EXERCISE DETAILS >>
Could you set down exactly the lines of the data below, starting at the one that holds "## See Also" and ending at the one that holds "Go back to [command", both included, and only those?

EXTRACTED DATA >>
========

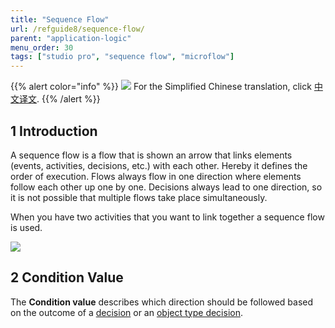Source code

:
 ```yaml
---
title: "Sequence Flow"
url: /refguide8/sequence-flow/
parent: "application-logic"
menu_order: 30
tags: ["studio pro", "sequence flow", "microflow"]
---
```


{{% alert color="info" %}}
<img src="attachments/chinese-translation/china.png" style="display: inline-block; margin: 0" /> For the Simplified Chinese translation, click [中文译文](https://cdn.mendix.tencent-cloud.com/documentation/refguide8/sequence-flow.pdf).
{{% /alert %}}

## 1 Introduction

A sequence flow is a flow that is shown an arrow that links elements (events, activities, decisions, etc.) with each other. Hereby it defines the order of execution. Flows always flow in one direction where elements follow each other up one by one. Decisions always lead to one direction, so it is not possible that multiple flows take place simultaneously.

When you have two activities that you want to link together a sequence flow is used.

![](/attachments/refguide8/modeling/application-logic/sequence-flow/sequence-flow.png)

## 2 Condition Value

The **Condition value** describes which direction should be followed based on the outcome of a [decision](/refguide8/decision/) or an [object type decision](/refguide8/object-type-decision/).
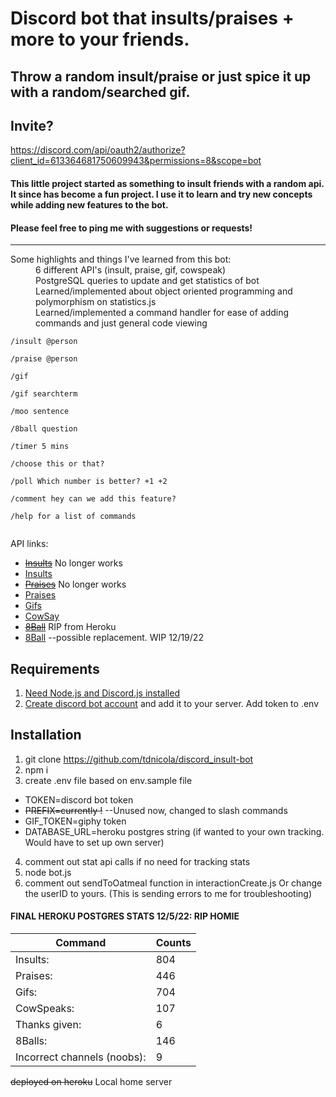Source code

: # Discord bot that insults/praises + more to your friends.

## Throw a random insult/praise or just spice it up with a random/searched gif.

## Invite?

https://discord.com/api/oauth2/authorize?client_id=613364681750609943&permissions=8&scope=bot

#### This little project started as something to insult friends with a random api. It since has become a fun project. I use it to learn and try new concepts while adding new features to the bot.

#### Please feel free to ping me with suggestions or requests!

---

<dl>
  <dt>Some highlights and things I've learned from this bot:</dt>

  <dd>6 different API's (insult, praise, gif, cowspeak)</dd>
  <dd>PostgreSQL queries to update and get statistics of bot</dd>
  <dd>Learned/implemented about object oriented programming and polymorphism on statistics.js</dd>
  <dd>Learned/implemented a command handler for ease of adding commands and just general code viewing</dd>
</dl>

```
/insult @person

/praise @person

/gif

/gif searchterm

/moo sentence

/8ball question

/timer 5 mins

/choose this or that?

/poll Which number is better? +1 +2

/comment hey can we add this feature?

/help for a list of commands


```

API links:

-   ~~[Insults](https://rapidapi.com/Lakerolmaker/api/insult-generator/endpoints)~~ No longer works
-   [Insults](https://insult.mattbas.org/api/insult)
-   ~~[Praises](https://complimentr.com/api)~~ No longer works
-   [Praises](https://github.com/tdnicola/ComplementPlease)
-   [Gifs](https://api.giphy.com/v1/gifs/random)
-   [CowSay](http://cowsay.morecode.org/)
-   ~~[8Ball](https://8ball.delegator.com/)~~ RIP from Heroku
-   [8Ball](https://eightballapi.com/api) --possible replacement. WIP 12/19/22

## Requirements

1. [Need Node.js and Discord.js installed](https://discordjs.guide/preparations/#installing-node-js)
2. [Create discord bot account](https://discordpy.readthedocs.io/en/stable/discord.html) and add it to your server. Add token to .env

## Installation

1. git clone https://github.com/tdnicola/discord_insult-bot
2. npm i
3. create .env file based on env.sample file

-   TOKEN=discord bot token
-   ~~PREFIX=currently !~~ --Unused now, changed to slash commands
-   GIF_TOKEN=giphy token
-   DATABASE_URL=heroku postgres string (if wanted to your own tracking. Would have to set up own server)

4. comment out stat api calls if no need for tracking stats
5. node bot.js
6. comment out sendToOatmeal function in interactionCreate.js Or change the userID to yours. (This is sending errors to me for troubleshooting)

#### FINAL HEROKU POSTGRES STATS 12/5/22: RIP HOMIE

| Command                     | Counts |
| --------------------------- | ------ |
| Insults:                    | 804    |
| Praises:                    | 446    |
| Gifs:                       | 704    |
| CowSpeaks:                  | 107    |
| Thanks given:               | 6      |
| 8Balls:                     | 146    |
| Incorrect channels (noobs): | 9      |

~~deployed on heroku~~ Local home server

========

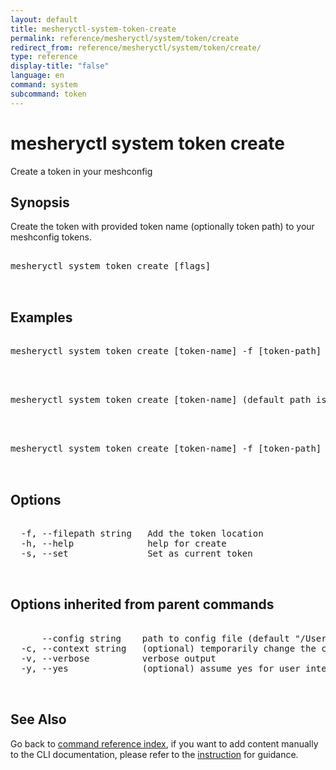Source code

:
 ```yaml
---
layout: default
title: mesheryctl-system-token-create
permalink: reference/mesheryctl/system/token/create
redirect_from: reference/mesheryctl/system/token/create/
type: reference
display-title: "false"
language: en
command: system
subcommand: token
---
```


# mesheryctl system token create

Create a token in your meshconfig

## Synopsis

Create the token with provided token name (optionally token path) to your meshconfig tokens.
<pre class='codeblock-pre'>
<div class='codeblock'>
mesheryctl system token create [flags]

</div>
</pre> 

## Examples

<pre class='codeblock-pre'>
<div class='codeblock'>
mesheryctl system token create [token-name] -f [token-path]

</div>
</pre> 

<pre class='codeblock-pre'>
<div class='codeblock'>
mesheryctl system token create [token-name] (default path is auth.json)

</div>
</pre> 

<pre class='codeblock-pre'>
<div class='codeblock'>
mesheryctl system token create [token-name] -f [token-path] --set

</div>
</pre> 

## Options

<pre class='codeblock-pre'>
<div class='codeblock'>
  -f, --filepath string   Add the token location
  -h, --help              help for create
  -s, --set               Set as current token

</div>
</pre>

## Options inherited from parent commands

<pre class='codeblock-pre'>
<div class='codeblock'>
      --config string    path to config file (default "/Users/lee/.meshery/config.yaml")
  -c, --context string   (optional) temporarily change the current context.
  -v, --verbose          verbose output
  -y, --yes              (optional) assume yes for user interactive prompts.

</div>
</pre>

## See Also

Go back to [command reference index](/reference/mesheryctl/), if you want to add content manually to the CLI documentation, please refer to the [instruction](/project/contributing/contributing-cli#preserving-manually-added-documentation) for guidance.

========

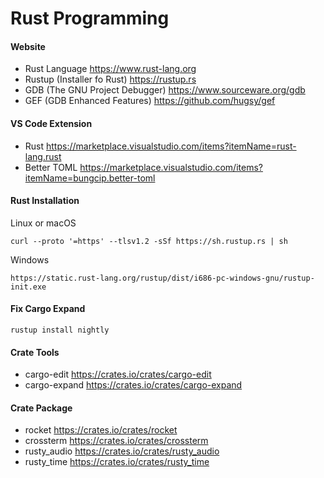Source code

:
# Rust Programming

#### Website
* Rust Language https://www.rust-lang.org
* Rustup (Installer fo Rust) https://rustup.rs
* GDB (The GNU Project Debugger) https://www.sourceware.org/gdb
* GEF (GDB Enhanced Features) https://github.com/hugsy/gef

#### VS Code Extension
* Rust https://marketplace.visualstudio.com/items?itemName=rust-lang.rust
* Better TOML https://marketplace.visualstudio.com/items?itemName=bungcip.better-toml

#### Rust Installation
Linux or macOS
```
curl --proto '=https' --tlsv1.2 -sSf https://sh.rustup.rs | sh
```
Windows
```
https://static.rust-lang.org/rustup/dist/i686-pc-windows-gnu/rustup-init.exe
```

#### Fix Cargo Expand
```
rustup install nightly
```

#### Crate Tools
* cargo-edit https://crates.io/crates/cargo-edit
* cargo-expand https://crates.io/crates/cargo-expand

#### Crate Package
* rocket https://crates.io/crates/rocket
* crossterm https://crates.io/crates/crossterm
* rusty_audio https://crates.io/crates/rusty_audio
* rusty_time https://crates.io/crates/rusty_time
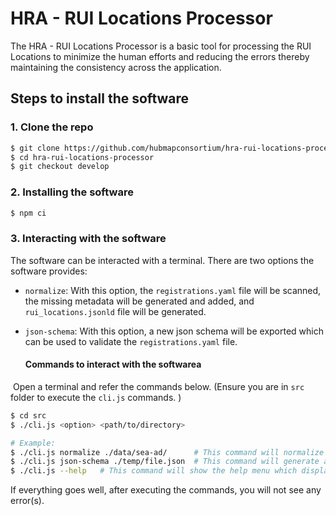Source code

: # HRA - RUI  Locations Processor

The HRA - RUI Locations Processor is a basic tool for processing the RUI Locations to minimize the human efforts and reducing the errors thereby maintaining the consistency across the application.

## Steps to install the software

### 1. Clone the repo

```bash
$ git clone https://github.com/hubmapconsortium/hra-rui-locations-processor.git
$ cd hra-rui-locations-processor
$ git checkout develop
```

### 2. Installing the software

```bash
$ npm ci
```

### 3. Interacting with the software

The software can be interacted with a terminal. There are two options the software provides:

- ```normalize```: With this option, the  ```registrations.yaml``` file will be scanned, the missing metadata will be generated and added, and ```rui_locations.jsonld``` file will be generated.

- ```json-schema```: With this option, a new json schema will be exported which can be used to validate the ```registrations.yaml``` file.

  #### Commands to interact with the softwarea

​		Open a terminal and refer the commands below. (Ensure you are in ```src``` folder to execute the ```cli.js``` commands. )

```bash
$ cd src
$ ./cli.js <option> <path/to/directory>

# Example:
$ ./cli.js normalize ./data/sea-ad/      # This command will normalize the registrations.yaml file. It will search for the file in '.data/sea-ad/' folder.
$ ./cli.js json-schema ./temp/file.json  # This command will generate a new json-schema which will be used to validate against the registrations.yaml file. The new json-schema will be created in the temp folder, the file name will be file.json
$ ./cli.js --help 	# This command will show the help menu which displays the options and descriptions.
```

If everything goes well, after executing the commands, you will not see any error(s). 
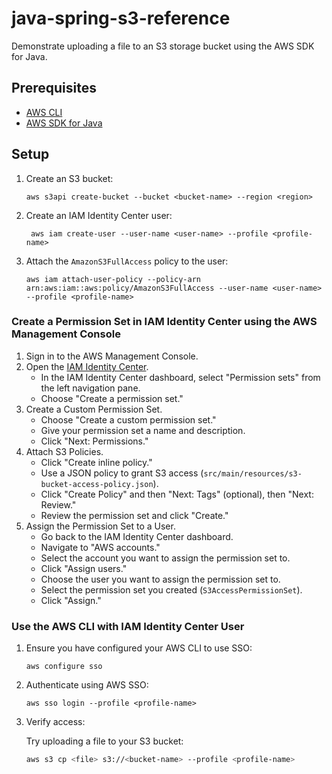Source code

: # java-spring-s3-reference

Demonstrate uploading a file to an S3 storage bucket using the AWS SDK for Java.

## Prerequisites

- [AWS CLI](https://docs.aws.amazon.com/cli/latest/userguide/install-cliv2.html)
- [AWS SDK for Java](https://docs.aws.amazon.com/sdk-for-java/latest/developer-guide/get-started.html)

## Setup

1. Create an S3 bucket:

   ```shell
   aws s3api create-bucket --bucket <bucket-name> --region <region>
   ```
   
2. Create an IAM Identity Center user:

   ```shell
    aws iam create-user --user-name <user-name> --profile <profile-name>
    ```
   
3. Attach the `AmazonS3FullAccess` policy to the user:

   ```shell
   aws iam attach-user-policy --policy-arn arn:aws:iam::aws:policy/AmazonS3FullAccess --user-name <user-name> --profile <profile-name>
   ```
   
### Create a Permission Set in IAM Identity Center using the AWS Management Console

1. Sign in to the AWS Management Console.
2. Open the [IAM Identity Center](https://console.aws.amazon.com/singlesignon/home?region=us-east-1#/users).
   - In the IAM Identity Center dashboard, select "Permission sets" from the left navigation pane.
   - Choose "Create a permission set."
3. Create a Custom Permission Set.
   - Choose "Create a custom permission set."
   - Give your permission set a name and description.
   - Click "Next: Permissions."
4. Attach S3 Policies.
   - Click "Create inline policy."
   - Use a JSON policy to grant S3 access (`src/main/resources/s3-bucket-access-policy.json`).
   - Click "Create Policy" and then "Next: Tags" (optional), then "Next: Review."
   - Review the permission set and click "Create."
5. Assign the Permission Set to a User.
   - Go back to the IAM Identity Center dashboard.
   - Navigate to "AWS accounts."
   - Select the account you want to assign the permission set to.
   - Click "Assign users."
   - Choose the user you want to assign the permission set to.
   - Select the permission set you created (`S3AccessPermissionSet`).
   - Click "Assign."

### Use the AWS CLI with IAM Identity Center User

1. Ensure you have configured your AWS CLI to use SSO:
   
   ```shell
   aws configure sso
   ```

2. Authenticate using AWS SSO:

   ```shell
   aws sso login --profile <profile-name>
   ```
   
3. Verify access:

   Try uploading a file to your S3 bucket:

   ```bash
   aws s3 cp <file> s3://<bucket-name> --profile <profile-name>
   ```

========

ANSWER BELOW >>
## See Also

Go back to [command reference index](/reference/mesheryctl/), if you want to add content manually to the CLI documentation, please refer to the [instruction](/project/contributing/contributing-cli#preserving-manually-added-documentation) for guidance.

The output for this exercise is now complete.